Dataset entries:
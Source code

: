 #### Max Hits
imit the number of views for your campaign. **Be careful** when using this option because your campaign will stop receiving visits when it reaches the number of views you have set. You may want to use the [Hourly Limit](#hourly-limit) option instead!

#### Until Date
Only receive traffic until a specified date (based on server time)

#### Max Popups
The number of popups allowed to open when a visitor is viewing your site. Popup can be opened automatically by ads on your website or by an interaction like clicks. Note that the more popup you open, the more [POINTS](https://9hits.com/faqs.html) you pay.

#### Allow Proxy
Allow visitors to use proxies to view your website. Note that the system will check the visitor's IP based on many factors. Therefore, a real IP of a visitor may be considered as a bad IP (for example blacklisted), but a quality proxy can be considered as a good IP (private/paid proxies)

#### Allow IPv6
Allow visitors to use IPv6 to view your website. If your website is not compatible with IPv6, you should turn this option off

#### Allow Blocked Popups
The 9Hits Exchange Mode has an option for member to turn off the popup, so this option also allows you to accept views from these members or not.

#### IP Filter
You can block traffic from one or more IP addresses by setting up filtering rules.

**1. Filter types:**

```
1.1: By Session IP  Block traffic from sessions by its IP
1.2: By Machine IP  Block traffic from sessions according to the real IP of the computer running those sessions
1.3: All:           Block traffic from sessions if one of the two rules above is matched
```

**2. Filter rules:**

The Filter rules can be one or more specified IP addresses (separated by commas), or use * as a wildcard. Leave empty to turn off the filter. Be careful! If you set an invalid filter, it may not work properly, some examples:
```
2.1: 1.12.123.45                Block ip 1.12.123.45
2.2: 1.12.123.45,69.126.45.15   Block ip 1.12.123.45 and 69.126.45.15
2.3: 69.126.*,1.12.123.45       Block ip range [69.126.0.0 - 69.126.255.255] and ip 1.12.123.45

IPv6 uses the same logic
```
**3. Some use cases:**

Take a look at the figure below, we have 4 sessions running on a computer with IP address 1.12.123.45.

_Problem requirements_: Determine how many lines of the data above contain the string "computer", and answer with the number only.

_Result for this task_: 2